Dataset records:
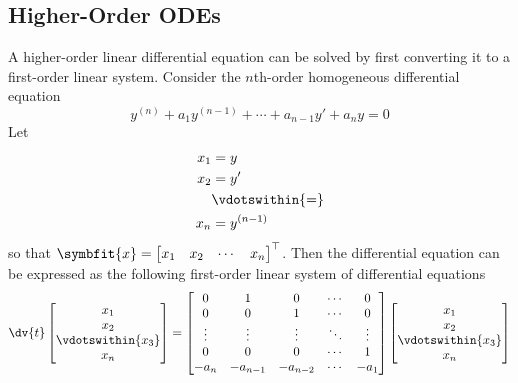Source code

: \documentclass{article}
\begin{document}
\subsection{Higher-Order ODEs}
A higher-order linear differential equation can be solved by first converting it to a first-order linear
system. Consider the \(n\)th-order homogeneous differential equation
\begin{equation*}
    y^{\left( n \right)} + a_1 y^{\left( n-1 \right)} + \cdots + a_{n-1} y' + a_n y = 0
\end{equation*}
Let
\begin{align*}
    x_1 & = y                      \\
    x_2 & = y'                     \\
        & \vdotswithin{=}          \\
    x_n & = y^{\left( n-1 \right)}
\end{align*}
so that \(\symbfit{x}=\begin{bmatrix}x_1 & x_2 & \cdots & x_n\end{bmatrix}^\top \). Then the differential equation can
be expressed as the following first-order linear system of differential equations
\begin{equation*}
    \dv{t} \begin{bmatrix}
        x_1               \\
        x_2               \\
        \vdotswithin{x_3} \\
        x_n
    \end{bmatrix} = \begin{bmatrix}
        0      & 1        & 0        & \cdots & 0      \\
        0      & 0        & 1        & \cdots & 0      \\
        \vdots & \vdots   & \vdots   & \ddots & \vdots \\
        0      & 0        & 0        & \cdots & 1      \\
        -a_n   & -a_{n-1} & -a_{n-2} & \cdots & -a_1
    \end{bmatrix} \begin{bmatrix}
        x_1               \\
        x_2               \\
        \vdotswithin{x_3} \\
        x_n
    \end{bmatrix}
\end{equation*}
\end{document}
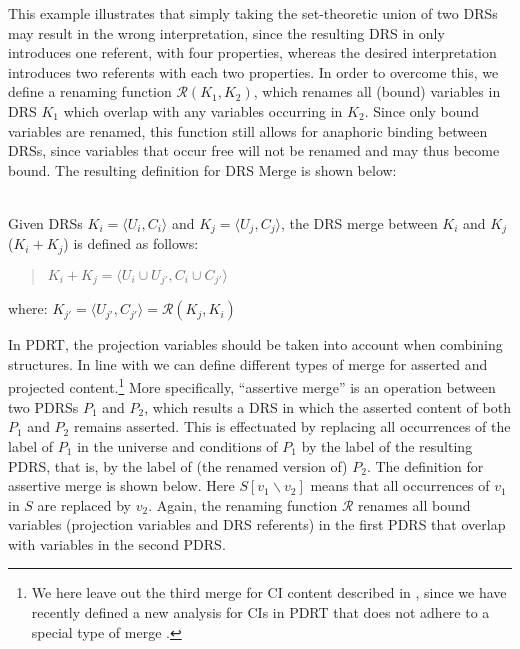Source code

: \noindent This example illustrates that simply taking the set-theoretic
union of two DRSs may result in the wrong interpretation, since the
resulting DRS in \Last only introduces one referent, with four properties,
whereas the desired interpretation introduces two referents with each two
properties. In order to overcome this, we define a renaming function
$\mathcal{R}(K_1,K_2)$, which renames all (bound) variables in DRS $K_1$
which overlap with any variables occurring in $K_2$. %
Since only bound variables are renamed, this function still allows for
anaphoric binding between DRSs, since variables that occur free will not be
renamed and may thus become bound. The resulting definition for DRS Merge is
shown below:

\begin{definition}~\\
Given DRSs $K_i=\langle U_i,C_i \rangle$ and $K_j=\langle U_j,C_j \rangle$,
the DRS merge between $K_i$ and $K_j$ ($K_i + K_j$) is defined as follows:
  \begin{quote}
    $K_i + K_j = 
    \langle U_i\cup U_{j'},C_i \cup C_{j'}\rangle$
  \end{quote}
  where: $K_{j'} = \langle U_{j'},C_{j'} \rangle = \mathcal{R}(K_j,K_i)$
\end{definition}

In PDRT, the projection variables should be taken into account when
combining structures.  In line with  we can
define different types of merge for asserted and projected
content.\footnote{We here leave out the third merge for CI content described
in , since we have recently defined a new
analysis for CIs in PDRT that does not adhere to a special type of merge
\cite{venhuizenInPrepSALT}.} More specifically, ``assertive merge'' is an
operation between two PDRSs $P_1$ and $P_2$, which results a DRS in which
the asserted content of both $P_1$ and $P_2$ remains asserted. This is
effectuated by replacing all occurrences of the label of $P_1$ in the
universe and conditions of $P_1$ by the label of the resulting PDRS, that
is, by the label of (the renamed version of) $P_2$. The definition for
assertive merge is shown below. Here $S[v_1\backslash v_2]$ means that all
occurrences of $v_1$ in $S$ are replaced by $v_2$. Again, the renaming
function $\mathcal{R}$ renames all bound variables (projection variables and
DRS referents) in the first PDRS that overlap with variables in the second
PDRS.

What to do: The entries above should be reproduced exactly, without their pictures.

Written reply:
Source code

: \documentclass{article}
\begin{document}
\subsection{Higher-Order ODEs}
A higher-order linear differential equation can be solved by first converting it to a first-order linear
system. Consider the \(n\)th-order homogeneous differential equation
\begin{equation*}
    y^{\left( n \right)} + a_1 y^{\left( n-1 \right)} + \cdots + a_{n-1} y' + a_n y = 0
\end{equation*}
Let
\begin{align*}
    x_1 & = y                      \\
    x_2 & = y'                     \\
        & \vdotswithin{=}          \\
    x_n & = y^{\left( n-1 \right)}
\end{align*}
so that \(\symbfit{x}=\begin{bmatrix}x_1 & x_2 & \cdots & x_n\end{bmatrix}^\top \). Then the differential equation can
be expressed as the following first-order linear system of differential equations
\begin{equation*}
    \dv{t} \begin{bmatrix}
        x_1               \\
        x_2               \\
        \vdotswithin{x_3} \\
        x_n
    \end{bmatrix} = \begin{bmatrix}
        0      & 1        & 0        & \cdots & 0      \\
        0      & 0        & 1        & \cdots & 0      \\
        \vdots & \vdots   & \vdots   & \ddots & \vdots \\
        0      & 0        & 0        & \cdots & 1      \\
        -a_n   & -a_{n-1} & -a_{n-2} & \cdots & -a_1
    \end{bmatrix} \begin{bmatrix}
        x_1               \\
        x_2               \\
        \vdotswithin{x_3} \\
        x_n
    \end{bmatrix}
\end{equation*}
\end{document}
Source code

: \noindent This example illustrates that simply taking the set-theoretic
union of two DRSs may result in the wrong interpretation, since the
resulting DRS in \Last only introduces one referent, with four properties,
whereas the desired interpretation introduces two referents with each two
properties. In order to overcome this, we define a renaming function
$\mathcal{R}(K_1,K_2)$, which renames all (bound) variables in DRS $K_1$
which overlap with any variables occurring in $K_2$. %
Since only bound variables are renamed, this function still allows for
anaphoric binding between DRSs, since variables that occur free will not be
renamed and may thus become bound. The resulting definition for DRS Merge is
shown below:

\begin{definition}~\\
Given DRSs $K_i=\langle U_i,C_i \rangle$ and $K_j=\langle U_j,C_j \rangle$,
the DRS merge between $K_i$ and $K_j$ ($K_i + K_j$) is defined as follows:
  \begin{quote}
    $K_i + K_j = 
    \langle U_i\cup U_{j'},C_i \cup C_{j'}\rangle$
  \end{quote}
  where: $K_{j'} = \langle U_{j'},C_{j'} \rangle = \mathcal{R}(K_j,K_i)$
\end{definition}

In PDRT, the projection variables should be taken into account when
combining structures.  In line with  we can
define different types of merge for asserted and projected
content.\footnote{We here leave out the third merge for CI content described
in , since we have recently defined a new
analysis for CIs in PDRT that does not adhere to a special type of merge
\cite{venhuizenInPrepSALT}.} More specifically, ``assertive merge'' is an
operation between two PDRSs $P_1$ and $P_2$, which results a DRS in which
the asserted content of both $P_1$ and $P_2$ remains asserted. This is
effectuated by replacing all occurrences of the label of $P_1$ in the
universe and conditions of $P_1$ by the label of the resulting PDRS, that
is, by the label of (the renamed version of) $P_2$. The definition for
assertive merge is shown below. Here $S[v_1\backslash v_2]$ means that all
occurrences of $v_1$ in $S$ are replaced by $v_2$. Again, the renaming
function $\mathcal{R}$ renames all bound variables (projection variables and
DRS referents) in the first PDRS that overlap with variables in the second
PDRS.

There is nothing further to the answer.